The luck of the draw
How much do you know about business drawing software? I'm a bit of a newbie at this myself, so for the benefit of all of us, I've found out 10 interesting things about the drawing tools market, courtesy of Jeremy Jaech, the chief executive of Visio, and the little background knowledge I have.
(As this knowledge was gained by visiting a struggling artist who claimed to have discovered a new form of art using PC paint programmes, my education is far from complete, especially as half-way through the interview, the artist stubbed out his joint, shouted: 'We've got to save the bloody, bloody trees', and burst into floods of tears, leaving me to find my own way out.)
1) Visio has 2.5 million users for its drawing packages, which are basically like a set of useful stencils, thus getting over the fact that none of them can draw to save their lives, especially with a mouse. After Visio, according to Romtec, comes Corel and Micrografx, then AutoCAD (if you don't think drawing should be fun).
2) Half of those 2.5 million users weren't drawing at all before and the other half drew everything by hand (bad idea).
3) Of the rest of them, the majority were attempting to do drawings by using those ridiculous pictures of grinning cartoon men with big noses and people shaking hands that you get with PowerPoint (very bad idea).
4) Among people who use drawing packages, Visio claims three out of five say it's the most important product they use.
5) I have a problem with that last statistic. If I bought something that wasn't already in Microsoft Office or Windows, which - at the risk of prejudicing the outcome of Microsoft's anti-trust trial - isn't much, then I'd think it was big news in my cubicle.
6) What really bothers me is that the other two out of five are probably extremely excited by PowerPoint, because of the cool pictures of cartoon men, etc.
7) The market is dominated by volume licensing for the special needs of large customers. Visio sells lots to the Ministry of Defence, I assume because PowerPoint doesn't have any good clipart of people being blown to smithereens, and to Boeing, probably because plane crashes are notoriously hard to draw.
8) So far, Microsoft hasn't made any attempt to introduce its own business drawing package. Visio is being nice to it because: 'We have to be obsequious to Microsoft, so if it wants a drawing package, it buys us.' I hope I haven't let the cat out of the bag there.

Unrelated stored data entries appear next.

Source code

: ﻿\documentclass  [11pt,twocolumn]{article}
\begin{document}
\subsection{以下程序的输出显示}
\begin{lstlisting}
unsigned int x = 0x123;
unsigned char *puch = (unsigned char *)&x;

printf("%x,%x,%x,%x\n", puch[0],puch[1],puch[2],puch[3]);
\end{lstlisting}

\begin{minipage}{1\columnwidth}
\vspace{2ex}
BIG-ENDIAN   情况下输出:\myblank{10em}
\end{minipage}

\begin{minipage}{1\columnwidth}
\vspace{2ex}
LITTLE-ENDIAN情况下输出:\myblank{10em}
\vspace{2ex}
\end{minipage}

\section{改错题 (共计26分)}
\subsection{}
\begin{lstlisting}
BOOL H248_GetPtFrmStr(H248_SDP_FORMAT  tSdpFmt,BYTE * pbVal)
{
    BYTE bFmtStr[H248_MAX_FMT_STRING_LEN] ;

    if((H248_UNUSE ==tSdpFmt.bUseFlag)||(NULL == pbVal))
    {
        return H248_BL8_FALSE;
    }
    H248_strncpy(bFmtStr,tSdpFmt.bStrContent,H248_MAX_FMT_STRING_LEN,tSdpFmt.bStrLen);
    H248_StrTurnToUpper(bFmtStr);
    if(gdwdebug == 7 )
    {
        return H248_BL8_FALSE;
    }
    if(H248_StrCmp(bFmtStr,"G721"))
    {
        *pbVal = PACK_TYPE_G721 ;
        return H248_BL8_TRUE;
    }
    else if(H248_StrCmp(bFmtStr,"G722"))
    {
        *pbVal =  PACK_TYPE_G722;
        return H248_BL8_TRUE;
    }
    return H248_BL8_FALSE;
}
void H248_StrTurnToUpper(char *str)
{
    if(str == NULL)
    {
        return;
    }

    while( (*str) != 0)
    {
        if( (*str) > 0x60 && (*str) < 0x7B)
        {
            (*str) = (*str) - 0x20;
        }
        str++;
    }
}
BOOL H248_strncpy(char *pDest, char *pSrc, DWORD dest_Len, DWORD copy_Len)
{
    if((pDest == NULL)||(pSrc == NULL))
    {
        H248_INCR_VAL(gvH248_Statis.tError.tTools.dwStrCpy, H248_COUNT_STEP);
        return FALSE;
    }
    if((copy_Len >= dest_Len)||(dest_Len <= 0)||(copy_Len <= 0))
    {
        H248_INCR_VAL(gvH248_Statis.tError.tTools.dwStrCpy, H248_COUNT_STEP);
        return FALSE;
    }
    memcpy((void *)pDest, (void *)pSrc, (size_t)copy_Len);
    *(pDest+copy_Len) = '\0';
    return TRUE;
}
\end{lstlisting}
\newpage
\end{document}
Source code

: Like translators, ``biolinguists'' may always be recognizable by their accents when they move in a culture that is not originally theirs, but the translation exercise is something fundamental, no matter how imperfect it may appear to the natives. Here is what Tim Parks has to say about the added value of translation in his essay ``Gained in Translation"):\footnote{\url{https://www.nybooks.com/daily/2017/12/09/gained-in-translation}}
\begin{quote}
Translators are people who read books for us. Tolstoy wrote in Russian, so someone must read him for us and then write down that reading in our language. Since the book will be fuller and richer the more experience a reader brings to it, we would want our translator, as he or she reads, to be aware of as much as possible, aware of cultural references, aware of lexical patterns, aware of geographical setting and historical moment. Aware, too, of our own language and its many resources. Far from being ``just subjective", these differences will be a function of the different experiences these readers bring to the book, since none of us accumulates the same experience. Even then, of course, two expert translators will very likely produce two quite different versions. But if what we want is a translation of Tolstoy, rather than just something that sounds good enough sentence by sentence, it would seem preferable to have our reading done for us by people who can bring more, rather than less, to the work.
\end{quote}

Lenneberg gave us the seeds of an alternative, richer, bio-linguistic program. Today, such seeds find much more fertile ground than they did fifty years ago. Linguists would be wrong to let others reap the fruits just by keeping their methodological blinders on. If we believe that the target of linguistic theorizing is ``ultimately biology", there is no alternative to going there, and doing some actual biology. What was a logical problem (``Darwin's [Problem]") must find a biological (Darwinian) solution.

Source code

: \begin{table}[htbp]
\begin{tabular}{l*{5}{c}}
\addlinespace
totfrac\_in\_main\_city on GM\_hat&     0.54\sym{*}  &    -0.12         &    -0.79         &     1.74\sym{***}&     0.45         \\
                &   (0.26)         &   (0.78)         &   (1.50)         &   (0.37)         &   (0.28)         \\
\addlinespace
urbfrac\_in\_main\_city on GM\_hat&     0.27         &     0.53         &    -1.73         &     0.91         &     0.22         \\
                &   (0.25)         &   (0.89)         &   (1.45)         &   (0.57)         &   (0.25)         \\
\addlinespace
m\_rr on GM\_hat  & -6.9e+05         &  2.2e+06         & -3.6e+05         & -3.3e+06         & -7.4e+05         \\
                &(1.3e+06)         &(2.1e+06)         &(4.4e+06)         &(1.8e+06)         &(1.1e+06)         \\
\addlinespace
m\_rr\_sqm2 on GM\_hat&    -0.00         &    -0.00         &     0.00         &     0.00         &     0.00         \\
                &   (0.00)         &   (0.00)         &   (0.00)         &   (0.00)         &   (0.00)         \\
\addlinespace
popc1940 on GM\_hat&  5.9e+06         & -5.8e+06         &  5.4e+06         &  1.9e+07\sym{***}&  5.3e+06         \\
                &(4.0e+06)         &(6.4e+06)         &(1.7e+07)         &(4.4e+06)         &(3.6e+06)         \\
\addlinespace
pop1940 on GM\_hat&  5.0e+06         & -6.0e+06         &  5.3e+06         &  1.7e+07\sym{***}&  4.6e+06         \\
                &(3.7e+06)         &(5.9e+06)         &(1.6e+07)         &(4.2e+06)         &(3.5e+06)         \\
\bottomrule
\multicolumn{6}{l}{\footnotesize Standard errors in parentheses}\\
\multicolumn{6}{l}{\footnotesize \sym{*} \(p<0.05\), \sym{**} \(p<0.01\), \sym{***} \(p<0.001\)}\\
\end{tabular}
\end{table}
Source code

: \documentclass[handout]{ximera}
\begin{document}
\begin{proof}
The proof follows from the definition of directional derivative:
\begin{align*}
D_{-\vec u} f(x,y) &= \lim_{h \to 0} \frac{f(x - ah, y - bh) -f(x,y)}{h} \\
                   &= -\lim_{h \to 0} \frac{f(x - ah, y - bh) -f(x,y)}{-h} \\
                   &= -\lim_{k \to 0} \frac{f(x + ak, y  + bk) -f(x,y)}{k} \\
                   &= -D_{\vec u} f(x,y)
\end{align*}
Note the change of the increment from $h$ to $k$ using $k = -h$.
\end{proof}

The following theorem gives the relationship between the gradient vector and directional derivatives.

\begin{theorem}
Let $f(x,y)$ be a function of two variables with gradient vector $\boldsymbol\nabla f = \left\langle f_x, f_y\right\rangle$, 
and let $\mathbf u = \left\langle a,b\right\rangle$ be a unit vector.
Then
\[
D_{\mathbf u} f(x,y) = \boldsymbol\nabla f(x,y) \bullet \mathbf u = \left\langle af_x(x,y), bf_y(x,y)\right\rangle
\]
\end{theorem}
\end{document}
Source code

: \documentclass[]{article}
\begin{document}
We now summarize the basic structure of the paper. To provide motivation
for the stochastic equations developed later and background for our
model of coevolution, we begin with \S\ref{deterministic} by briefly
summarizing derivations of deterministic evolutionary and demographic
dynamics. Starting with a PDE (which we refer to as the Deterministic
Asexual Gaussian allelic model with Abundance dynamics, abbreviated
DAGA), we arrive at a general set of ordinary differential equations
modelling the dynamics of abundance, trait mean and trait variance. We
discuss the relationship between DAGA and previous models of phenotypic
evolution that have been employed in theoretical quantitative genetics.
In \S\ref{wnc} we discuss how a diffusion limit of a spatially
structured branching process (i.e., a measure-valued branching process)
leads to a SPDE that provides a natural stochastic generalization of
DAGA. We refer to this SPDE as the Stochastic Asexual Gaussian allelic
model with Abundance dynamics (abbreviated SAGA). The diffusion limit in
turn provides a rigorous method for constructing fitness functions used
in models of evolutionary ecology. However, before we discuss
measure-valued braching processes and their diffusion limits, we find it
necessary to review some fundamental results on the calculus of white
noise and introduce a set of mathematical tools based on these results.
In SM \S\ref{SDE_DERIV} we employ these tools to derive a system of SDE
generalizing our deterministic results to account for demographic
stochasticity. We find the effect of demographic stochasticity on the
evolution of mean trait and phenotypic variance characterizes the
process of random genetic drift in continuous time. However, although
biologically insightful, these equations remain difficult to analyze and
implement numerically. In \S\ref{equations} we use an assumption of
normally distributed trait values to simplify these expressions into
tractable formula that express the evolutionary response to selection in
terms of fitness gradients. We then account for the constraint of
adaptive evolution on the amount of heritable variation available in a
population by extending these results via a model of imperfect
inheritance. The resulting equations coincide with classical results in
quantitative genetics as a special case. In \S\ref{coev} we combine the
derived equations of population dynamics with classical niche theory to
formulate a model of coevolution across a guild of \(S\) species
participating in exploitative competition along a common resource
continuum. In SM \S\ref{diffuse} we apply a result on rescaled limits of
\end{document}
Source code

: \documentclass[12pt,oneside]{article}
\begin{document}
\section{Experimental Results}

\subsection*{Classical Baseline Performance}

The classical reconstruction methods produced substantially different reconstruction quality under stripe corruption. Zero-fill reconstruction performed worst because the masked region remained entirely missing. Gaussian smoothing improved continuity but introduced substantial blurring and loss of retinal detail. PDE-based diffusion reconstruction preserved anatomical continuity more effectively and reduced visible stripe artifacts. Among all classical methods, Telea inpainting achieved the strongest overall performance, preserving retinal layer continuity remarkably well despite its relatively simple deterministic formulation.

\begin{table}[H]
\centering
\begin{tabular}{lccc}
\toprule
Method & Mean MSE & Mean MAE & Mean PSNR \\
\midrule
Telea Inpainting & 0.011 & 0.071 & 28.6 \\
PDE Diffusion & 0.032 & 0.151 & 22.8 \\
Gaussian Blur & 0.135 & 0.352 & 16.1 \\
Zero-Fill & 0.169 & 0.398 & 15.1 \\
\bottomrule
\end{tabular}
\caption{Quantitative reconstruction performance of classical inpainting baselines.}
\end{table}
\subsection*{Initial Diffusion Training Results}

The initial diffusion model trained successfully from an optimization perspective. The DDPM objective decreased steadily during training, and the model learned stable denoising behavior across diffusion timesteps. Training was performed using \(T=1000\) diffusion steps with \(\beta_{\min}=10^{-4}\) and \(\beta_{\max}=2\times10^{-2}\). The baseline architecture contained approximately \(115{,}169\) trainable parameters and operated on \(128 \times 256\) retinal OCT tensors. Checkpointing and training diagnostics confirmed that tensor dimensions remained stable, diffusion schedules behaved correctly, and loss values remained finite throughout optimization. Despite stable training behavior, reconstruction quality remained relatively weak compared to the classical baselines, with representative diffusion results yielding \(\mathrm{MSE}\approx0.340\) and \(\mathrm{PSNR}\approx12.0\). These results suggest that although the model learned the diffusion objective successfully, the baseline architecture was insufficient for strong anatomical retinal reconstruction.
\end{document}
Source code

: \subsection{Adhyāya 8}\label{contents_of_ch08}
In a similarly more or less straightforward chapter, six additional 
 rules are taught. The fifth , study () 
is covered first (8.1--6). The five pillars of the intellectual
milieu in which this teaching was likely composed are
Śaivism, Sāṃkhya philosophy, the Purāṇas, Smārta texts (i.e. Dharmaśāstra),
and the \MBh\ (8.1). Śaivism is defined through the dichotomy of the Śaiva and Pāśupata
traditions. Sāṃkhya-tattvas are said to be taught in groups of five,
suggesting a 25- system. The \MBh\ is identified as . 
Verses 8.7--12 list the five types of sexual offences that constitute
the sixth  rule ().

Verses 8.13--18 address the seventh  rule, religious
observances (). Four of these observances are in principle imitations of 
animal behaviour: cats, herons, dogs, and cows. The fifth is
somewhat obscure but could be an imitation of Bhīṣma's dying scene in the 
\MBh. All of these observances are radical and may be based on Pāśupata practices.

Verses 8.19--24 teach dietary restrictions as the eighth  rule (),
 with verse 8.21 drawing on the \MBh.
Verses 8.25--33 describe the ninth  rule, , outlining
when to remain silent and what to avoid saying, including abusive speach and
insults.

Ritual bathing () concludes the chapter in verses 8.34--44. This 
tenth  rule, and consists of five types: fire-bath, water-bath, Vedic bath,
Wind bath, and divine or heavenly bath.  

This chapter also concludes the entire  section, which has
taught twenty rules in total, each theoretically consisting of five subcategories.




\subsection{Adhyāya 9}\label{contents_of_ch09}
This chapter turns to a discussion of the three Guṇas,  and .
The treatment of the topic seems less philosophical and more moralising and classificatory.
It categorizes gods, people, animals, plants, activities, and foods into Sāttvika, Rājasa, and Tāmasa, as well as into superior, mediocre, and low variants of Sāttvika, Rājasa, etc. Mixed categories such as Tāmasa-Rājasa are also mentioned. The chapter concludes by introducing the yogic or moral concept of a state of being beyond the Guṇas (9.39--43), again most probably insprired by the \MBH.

9) The next step: to link the engineering and technical drawing packages to back-end functions
so that, for example, when you draw a database schematic differently, it actually changes the way the database is set up. This is being introduced at the end of this year. It's this engineering and technical stuff that's the biggest growth market.
10) Jaech claims the chief executive of Corel has a large, nude picture of his wife (that's the Corel bloke's wife, not Jaech's) above his desk.
Tim Phillips is a freelance IT journalist.